Consegne. Fermo restando che l’e-commerce nel food & grocery è più complesso che negli altri settori (non foss’altro che per il fatto che il picking dell’ordine riguarda in media 32 prodotti e il delivery è il maggior responsabile dei prezzi più alti nell’online), la comodità di consegna per i clienti è un’altra delle principali motivazioni d’acquisto. Aumentano quindi gli investimenti per offrire a ogni cliente un’esperienza spesa più in linea con le sue esigenze: locker, consegna in dieci minuti, personal shopper, avvisi di consegna, definizione degli slot di consegna, forme di abbonamento, consegne on demand.

Dati. La capacità di utilizzare i dati per la continua ottimizzazione degli assortimenti, dei prezzi e dei carrelli sarà sempre più fondamentale per migliorare la sostenibilità economica delle vendite online, con una focalizzazione sui prezzi dinamici coerenti con il mercato e basati su disponibilità, shelf life, domanda, prezzi dei competitor, sui prodotti suggeriti e sulle promozioni profilate. E sul merchandising digitale, «ancora tutto da sviluppare in termini di visibilità, esperienza utente e creatività commerciale», riprende Liscia, costituito per esempio dai formati famiglia, dall’avancassa virtuale, dai prodotti abbinati, dalle ricette.

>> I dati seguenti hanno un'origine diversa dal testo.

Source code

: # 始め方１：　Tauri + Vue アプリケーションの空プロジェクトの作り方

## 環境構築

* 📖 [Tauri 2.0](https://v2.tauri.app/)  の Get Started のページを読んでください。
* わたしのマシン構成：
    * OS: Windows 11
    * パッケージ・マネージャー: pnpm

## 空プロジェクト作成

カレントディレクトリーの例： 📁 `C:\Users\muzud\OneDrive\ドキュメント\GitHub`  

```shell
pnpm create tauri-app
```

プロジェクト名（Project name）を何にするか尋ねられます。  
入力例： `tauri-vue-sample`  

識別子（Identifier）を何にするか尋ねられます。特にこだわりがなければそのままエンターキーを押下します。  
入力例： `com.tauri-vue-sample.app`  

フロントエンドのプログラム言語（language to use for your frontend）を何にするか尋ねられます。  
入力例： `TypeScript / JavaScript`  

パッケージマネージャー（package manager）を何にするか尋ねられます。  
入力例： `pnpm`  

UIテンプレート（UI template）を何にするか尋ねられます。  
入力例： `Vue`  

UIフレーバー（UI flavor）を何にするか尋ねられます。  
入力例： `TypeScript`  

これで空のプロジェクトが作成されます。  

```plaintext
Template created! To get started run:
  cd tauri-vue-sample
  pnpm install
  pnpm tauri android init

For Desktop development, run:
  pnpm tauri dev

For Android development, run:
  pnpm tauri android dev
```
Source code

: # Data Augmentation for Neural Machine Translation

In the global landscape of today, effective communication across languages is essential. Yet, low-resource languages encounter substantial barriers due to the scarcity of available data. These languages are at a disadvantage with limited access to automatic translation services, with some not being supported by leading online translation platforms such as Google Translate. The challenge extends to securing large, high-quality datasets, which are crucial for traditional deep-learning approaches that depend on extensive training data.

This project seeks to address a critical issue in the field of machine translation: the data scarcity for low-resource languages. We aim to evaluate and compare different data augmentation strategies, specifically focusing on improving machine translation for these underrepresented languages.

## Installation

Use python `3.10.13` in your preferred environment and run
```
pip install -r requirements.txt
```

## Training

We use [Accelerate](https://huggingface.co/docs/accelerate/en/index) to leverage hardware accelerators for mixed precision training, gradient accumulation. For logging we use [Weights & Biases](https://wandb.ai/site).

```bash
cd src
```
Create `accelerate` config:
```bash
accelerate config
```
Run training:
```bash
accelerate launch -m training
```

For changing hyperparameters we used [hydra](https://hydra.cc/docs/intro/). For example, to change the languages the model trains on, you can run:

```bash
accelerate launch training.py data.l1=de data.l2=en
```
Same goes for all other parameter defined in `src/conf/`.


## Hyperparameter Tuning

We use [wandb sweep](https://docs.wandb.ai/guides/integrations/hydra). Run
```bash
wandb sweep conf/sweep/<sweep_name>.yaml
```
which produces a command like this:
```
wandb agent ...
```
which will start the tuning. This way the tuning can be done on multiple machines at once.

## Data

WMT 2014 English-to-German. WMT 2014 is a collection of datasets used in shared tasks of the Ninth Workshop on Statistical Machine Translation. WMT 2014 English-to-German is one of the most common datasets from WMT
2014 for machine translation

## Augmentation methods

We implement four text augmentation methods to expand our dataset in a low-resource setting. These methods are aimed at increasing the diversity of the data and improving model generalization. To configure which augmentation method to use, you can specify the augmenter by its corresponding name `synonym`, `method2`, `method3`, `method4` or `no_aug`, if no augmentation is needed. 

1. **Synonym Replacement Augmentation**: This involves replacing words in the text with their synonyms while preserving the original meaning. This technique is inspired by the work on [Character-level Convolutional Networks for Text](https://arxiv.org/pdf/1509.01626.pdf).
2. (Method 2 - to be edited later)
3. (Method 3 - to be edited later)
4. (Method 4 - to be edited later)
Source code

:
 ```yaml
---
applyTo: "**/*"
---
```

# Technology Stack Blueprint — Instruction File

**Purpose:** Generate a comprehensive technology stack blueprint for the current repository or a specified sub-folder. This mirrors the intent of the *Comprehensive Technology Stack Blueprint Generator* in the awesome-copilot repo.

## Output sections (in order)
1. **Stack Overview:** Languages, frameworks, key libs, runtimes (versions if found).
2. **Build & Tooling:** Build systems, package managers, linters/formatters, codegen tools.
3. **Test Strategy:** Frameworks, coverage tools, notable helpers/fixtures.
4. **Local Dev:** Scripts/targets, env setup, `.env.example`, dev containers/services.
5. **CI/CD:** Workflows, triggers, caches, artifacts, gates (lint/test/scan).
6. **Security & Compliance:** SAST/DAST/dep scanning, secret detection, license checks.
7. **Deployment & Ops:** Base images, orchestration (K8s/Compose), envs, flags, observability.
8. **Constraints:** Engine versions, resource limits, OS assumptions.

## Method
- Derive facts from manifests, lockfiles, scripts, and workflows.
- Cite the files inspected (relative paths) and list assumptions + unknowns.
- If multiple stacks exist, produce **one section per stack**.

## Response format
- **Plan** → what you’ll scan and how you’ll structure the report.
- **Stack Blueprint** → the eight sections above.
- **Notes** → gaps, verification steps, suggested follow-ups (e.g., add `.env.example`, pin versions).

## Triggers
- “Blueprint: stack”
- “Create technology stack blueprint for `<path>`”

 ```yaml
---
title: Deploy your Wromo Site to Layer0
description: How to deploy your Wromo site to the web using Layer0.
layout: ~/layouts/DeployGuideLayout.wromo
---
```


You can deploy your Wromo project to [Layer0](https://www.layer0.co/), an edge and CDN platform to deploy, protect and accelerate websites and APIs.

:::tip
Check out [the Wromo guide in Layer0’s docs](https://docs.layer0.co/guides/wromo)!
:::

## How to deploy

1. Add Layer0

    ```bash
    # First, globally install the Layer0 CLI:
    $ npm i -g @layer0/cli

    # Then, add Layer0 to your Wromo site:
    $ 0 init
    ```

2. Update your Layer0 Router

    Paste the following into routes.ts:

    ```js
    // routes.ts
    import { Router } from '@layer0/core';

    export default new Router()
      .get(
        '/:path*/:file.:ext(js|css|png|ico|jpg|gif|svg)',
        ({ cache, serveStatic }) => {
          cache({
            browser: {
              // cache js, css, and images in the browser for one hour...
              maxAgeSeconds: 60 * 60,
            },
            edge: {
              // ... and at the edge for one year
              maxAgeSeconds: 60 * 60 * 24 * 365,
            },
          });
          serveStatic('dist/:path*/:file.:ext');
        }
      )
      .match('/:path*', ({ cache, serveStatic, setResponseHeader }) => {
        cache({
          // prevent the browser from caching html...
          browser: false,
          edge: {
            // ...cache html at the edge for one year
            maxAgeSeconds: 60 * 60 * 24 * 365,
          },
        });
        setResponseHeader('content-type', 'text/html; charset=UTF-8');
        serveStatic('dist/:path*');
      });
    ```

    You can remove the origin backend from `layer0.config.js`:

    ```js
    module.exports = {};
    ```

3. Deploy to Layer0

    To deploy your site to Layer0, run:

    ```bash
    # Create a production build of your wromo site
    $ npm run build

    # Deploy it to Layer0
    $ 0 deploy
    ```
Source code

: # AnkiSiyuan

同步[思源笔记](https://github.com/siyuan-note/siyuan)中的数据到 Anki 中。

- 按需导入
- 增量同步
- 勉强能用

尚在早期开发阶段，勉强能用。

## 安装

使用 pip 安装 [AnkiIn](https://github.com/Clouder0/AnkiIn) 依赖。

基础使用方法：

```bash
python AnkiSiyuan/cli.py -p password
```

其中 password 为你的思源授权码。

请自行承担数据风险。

«I dati – aggiunge Flora Leoni, head of data, CRM e servizi di Carrefour Italia – non solo servono per potenziare il business, creando efficienza operativa e di marketing, migliorando la customer experience e ottenendo nuove fonti di ricavo, ma per liberare il potenziale omnicanale dei clienti. Dopo l’esperienza del Covid-19, che aveva fatto sperimentare a molti di loro la spesa online, qualcuno è diventato omnicanale e utilizza i due canali in maniera complementare. È solo l’1% della base clienti, ma sviluppa il 3% del fatturato di Carrefour e genera il 22% in più di fatturato con un carrello più pesante del 7% e un aumento della frequenza d’acquisto del +15%. Dobbiamo insistere nel nutrire questa tipologia di clienti perché è da lì che estrarremo il vero valore per l’insegna».

Liscia enumera infine altre sfide rilevanti che il comparto si troverà ad affrontare, come il ruolo dell’e-commerce per i negozi di prossimità nel quadro di un ridisegno dei centri urbani, quello dei marketplace per l’export, con l’ingresso in campo di grandi retailer e quello della sostenibilità ambientale dell’e-commerce (su cui Netcomm aprirà un tavolo di lavoro) che si preannuncia un tema molto caldo, a giudicare dalle indiscrezioni sull’intenzione del Governo di introdurre nella legge di Bilancio una apposita tassazione per i mezzi ad elevato impatto ambientale utilizzati per la consegna dei prodotti acquistati online.